American photographer

Edmund Shea (August 15, 1942 – September 17, 2004) was an American photographer based in San Francisco.

Shea's work is featured on book covers, including works by Richard Brautigan and Hunter S. Thompson, and record album covers for music by Fleetwood Mac, Keith Jarrett, Herbie Hancock and Charles Lloyd.

==Education and early work==
Shea entered San Francisco State University as a writing student in the early 1960s, but his major changed to photography after his first year of college.

In addition to his own work, Shea worked as a printer of photographs for artists including Imogen Cunningham.

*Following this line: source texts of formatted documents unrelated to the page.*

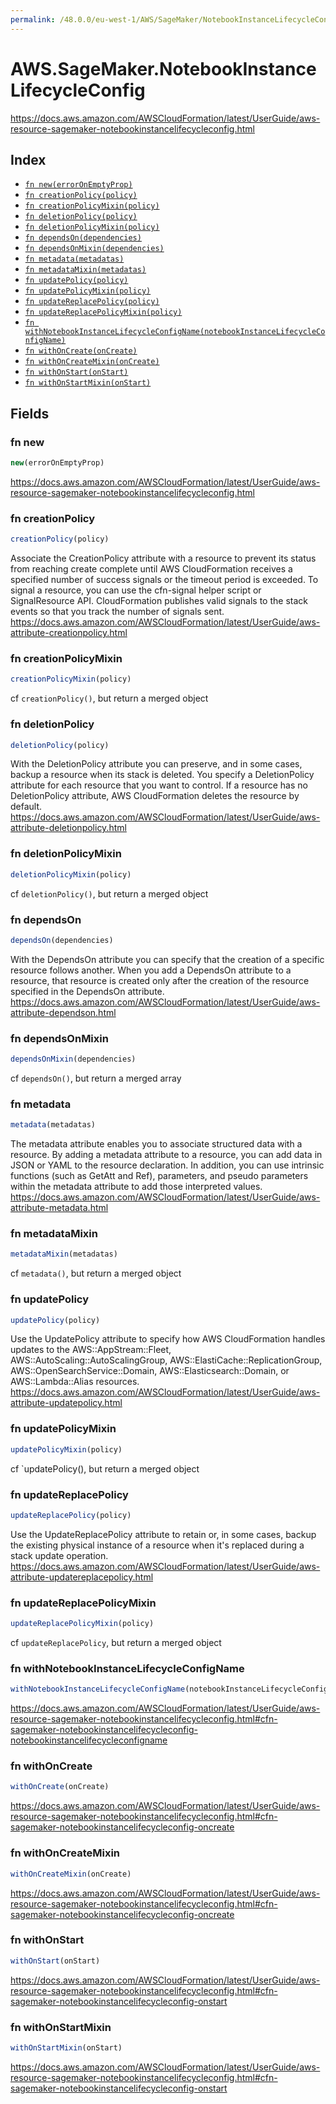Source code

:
 ```yaml
---
permalink: /48.0.0/eu-west-1/AWS/SageMaker/NotebookInstanceLifecycleConfig/
---
```


# AWS.SageMaker.NotebookInstanceLifecycleConfig

https://docs.aws.amazon.com/AWSCloudFormation/latest/UserGuide/aws-resource-sagemaker-notebookinstancelifecycleconfig.html

## Index

* [`fn new(errorOnEmptyProp)`](#fn-new)
* [`fn creationPolicy(policy)`](#fn-creationpolicy)
* [`fn creationPolicyMixin(policy)`](#fn-creationpolicymixin)
* [`fn deletionPolicy(policy)`](#fn-deletionpolicy)
* [`fn deletionPolicyMixin(policy)`](#fn-deletionpolicymixin)
* [`fn dependsOn(dependencies)`](#fn-dependson)
* [`fn dependsOnMixin(dependencies)`](#fn-dependsonmixin)
* [`fn metadata(metadatas)`](#fn-metadata)
* [`fn metadataMixin(metadatas)`](#fn-metadatamixin)
* [`fn updatePolicy(policy)`](#fn-updatepolicy)
* [`fn updatePolicyMixin(policy)`](#fn-updatepolicymixin)
* [`fn updateReplacePolicy(policy)`](#fn-updatereplacepolicy)
* [`fn updateReplacePolicyMixin(policy)`](#fn-updatereplacepolicymixin)
* [`fn withNotebookInstanceLifecycleConfigName(notebookInstanceLifecycleConfigName)`](#fn-withnotebookinstancelifecycleconfigname)
* [`fn withOnCreate(onCreate)`](#fn-withoncreate)
* [`fn withOnCreateMixin(onCreate)`](#fn-withoncreatemixin)
* [`fn withOnStart(onStart)`](#fn-withonstart)
* [`fn withOnStartMixin(onStart)`](#fn-withonstartmixin)

## Fields

### fn new

```ts
new(errorOnEmptyProp)
```

https://docs.aws.amazon.com/AWSCloudFormation/latest/UserGuide/aws-resource-sagemaker-notebookinstancelifecycleconfig.html

### fn creationPolicy

```ts
creationPolicy(policy)
```

Associate the CreationPolicy attribute with a resource to prevent its status from reaching create complete until AWS CloudFormation receives a specified number of success signals or the timeout period is exceeded. To signal a resource, you can use the cfn-signal helper script or SignalResource API. CloudFormation publishes valid signals to the stack events so that you track the number of signals sent. 
https://docs.aws.amazon.com/AWSCloudFormation/latest/UserGuide/aws-attribute-creationpolicy.html

### fn creationPolicyMixin

```ts
creationPolicyMixin(policy)
```

cf `creationPolicy()`, but return a merged object

### fn deletionPolicy

```ts
deletionPolicy(policy)
```

With the DeletionPolicy attribute you can preserve, and in some cases, backup a resource when its stack is deleted. You specify a DeletionPolicy attribute for each resource that you want to control. If a resource has no DeletionPolicy attribute, AWS CloudFormation deletes the resource by default. 
https://docs.aws.amazon.com/AWSCloudFormation/latest/UserGuide/aws-attribute-deletionpolicy.html

### fn deletionPolicyMixin

```ts
deletionPolicyMixin(policy)
```

cf `deletionPolicy()`, but return a merged object

### fn dependsOn

```ts
dependsOn(dependencies)
```

With the DependsOn attribute you can specify that the creation of a specific resource follows another. When you add a DependsOn attribute to a resource, that resource is created only after the creation of the resource specified in the DependsOn attribute. 
https://docs.aws.amazon.com/AWSCloudFormation/latest/UserGuide/aws-attribute-dependson.html

### fn dependsOnMixin

```ts
dependsOnMixin(dependencies)
```

cf `dependsOn()`, but return a merged array

### fn metadata

```ts
metadata(metadatas)
```

The metadata attribute enables you to associate structured data with a resource. By adding a metadata attribute to a resource, you can add data in JSON or YAML to the resource declaration. In addition, you can use intrinsic functions (such as GetAtt and Ref), parameters, and pseudo parameters within the metadata attribute to add those interpreted values. 
https://docs.aws.amazon.com/AWSCloudFormation/latest/UserGuide/aws-attribute-metadata.html

### fn metadataMixin

```ts
metadataMixin(metadatas)
```

cf `metadata()`, but return a merged object

### fn updatePolicy

```ts
updatePolicy(policy)
```

Use the UpdatePolicy attribute to specify how AWS CloudFormation handles updates to the AWS::AppStream::Fleet, AWS::AutoScaling::AutoScalingGroup, AWS::ElastiCache::ReplicationGroup, AWS::OpenSearchService::Domain, AWS::Elasticsearch::Domain, or AWS::Lambda::Alias resources. 
https://docs.aws.amazon.com/AWSCloudFormation/latest/UserGuide/aws-attribute-updatepolicy.html

### fn updatePolicyMixin

```ts
updatePolicyMixin(policy)
```

cf `updatePolicy(), but return a merged object

### fn updateReplacePolicy

```ts
updateReplacePolicy(policy)
```

Use the UpdateReplacePolicy attribute to retain or, in some cases, backup the existing physical instance of a resource when it's replaced during a stack update operation. 
https://docs.aws.amazon.com/AWSCloudFormation/latest/UserGuide/aws-attribute-updatereplacepolicy.html

### fn updateReplacePolicyMixin

```ts
updateReplacePolicyMixin(policy)
```

cf `updateReplacePolicy`, but return a merged object

### fn withNotebookInstanceLifecycleConfigName

```ts
withNotebookInstanceLifecycleConfigName(notebookInstanceLifecycleConfigName)
```

https://docs.aws.amazon.com/AWSCloudFormation/latest/UserGuide/aws-resource-sagemaker-notebookinstancelifecycleconfig.html#cfn-sagemaker-notebookinstancelifecycleconfig-notebookinstancelifecycleconfigname

### fn withOnCreate

```ts
withOnCreate(onCreate)
```

https://docs.aws.amazon.com/AWSCloudFormation/latest/UserGuide/aws-resource-sagemaker-notebookinstancelifecycleconfig.html#cfn-sagemaker-notebookinstancelifecycleconfig-oncreate

### fn withOnCreateMixin

```ts
withOnCreateMixin(onCreate)
```

https://docs.aws.amazon.com/AWSCloudFormation/latest/UserGuide/aws-resource-sagemaker-notebookinstancelifecycleconfig.html#cfn-sagemaker-notebookinstancelifecycleconfig-oncreate

### fn withOnStart

```ts
withOnStart(onStart)
```

https://docs.aws.amazon.com/AWSCloudFormation/latest/UserGuide/aws-resource-sagemaker-notebookinstancelifecycleconfig.html#cfn-sagemaker-notebookinstancelifecycleconfig-onstart

### fn withOnStartMixin

```ts
withOnStartMixin(onStart)
```

https://docs.aws.amazon.com/AWSCloudFormation/latest/UserGuide/aws-resource-sagemaker-notebookinstancelifecycleconfig.html#cfn-sagemaker-notebookinstancelifecycleconfig-onstart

==Projects and collaborations==
- 1973 Memorial Tribute to Diane Arbus
An exhibit at the De Saisset Museum that included three of Shea's works following the death of his friend Arbus
- 1975 Bruce Conner photograms
- 1975 Media Burn by Ant Farm
Shea's uncredited photographs of the event became part of a traveling exhibit.
A compilation of news clips about the event is presented by Mediaburn.org
- 1983 The Maltese Falcon, by Dashiell Hammett
 Reissued by Arion Publishers and illustrated with Shea's contemporary photographs of actual streets and buildings featured in the 1929 novel.

==Book covers==
- In Watermelon Sugar
- The Pill Versus the Springhill Mine Disaster
- Revenge of the Lawn
- The Abortion: An Historical Romance 1966
- Rommel Drives on Deep into Egypt

==Lawsuit over Lenny Bruce photograph==
Shea had been friends with comedian Lenny Bruce and had photographed Bruce on more than one occasion. One photograph taken in 1966 of Lenny and Kitty Bruce was used without attribution and without copyright notice by Fantasy Records on the album, Live at the Curran Theater, recorded in 1961 but not released until 1971. Shea discussed the violation with Fantasy representative Ralph J. Gleason in 1972, but he did not seek a copyright remedy in court until 2002. At that time Shea's claim was dismissed after a successful laches argument by Fantasy lawyers .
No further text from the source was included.